## ACTIVITY
In the entries below, find the line with "1. **Datenbeschaffung:**" and the line with "3. **Datenanalyse:**". Return those two lines and all lines between them, exactly.

Saved data entries
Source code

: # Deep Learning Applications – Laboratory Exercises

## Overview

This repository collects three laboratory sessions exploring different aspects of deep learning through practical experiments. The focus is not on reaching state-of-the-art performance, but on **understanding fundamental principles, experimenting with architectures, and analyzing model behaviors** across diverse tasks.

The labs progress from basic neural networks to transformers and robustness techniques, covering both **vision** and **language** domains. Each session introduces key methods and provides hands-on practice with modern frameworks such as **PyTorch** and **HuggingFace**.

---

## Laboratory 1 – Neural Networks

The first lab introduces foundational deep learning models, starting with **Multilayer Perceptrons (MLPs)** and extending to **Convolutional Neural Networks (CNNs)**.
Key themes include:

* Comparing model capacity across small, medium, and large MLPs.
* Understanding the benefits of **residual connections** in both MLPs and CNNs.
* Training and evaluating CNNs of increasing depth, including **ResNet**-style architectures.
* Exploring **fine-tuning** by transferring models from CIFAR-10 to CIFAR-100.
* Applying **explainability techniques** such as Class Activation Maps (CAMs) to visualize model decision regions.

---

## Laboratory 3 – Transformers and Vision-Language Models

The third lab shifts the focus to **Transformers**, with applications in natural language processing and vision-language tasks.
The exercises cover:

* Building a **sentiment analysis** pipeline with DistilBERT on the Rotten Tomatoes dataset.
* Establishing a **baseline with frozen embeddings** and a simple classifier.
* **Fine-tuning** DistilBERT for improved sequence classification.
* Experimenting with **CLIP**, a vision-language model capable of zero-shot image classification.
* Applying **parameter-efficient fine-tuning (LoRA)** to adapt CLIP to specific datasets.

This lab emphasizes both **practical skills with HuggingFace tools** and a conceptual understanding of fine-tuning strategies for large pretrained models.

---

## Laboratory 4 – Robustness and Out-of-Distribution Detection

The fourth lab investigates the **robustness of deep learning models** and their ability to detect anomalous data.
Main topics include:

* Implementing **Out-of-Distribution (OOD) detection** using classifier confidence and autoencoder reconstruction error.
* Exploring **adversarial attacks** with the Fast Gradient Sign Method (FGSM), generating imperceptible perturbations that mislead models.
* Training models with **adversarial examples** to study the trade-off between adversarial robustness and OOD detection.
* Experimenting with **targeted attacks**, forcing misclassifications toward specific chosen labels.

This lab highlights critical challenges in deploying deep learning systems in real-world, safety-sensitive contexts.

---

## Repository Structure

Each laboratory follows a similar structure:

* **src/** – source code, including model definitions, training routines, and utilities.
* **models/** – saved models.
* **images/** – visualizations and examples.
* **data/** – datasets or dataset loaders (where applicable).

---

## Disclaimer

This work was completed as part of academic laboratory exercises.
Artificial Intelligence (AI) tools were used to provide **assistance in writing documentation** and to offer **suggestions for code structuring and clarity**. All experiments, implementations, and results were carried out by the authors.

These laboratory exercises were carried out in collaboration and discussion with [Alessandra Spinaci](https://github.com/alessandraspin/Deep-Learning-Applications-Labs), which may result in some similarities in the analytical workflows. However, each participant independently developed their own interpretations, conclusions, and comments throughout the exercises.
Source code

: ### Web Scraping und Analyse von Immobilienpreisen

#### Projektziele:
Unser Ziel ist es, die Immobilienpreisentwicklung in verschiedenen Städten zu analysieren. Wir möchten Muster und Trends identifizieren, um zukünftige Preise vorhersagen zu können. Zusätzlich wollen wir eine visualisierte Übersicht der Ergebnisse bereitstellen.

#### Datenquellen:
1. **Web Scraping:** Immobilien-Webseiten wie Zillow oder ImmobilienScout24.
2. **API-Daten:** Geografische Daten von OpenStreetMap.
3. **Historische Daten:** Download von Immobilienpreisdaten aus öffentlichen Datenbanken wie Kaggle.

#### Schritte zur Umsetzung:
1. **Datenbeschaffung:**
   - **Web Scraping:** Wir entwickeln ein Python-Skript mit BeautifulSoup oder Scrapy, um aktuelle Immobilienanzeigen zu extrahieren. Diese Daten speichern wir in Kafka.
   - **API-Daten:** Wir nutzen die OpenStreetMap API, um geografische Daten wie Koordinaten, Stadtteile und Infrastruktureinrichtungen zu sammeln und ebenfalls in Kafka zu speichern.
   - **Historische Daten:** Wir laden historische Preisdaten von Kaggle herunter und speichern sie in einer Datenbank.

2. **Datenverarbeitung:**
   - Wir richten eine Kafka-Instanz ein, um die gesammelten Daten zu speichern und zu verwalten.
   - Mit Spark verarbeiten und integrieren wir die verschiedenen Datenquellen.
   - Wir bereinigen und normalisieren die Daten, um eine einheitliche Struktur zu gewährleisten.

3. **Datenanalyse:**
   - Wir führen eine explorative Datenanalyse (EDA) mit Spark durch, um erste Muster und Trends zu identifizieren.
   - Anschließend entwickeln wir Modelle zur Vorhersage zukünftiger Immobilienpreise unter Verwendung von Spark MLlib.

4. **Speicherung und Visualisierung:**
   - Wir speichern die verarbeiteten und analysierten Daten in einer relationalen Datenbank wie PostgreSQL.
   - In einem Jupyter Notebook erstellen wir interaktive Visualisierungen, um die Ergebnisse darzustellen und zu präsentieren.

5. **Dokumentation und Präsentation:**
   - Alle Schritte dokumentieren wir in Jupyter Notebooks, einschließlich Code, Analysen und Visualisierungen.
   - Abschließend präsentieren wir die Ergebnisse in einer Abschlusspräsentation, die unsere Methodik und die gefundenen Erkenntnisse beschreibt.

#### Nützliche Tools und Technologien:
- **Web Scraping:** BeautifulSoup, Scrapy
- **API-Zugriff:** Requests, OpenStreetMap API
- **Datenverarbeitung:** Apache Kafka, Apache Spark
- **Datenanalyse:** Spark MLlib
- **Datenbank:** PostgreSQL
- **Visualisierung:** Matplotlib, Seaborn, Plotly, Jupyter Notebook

## EXERCISE RESPONSE
1. **Datenbeschaffung:**
   - **Web Scraping:** Wir entwickeln ein Python-Skript mit BeautifulSoup oder Scrapy, um aktuelle Immobilienanzeigen zu extrahieren. Diese Daten speichern wir in Kafka.
   - **API-Daten:** Wir nutzen die OpenStreetMap API, um geografische Daten wie Koordinaten, Stadtteile und Infrastruktureinrichtungen zu sammeln und ebenfalls in Kafka zu speichern.
   - **Historische Daten:** Wir laden historische Preisdaten von Kaggle herunter und speichern sie in einer Datenbank.

2. **Datenverarbeitung:**
   - Wir richten eine Kafka-Instanz ein, um die gesammelten Daten zu speichern und zu verwalten.
   - Mit Spark verarbeiten und integrieren wir die verschiedenen Datenquellen.
   - Wir bereinigen und normalisieren die Daten, um eine einheitliche Struktur zu gewährleisten.

3. **Datenanalyse:**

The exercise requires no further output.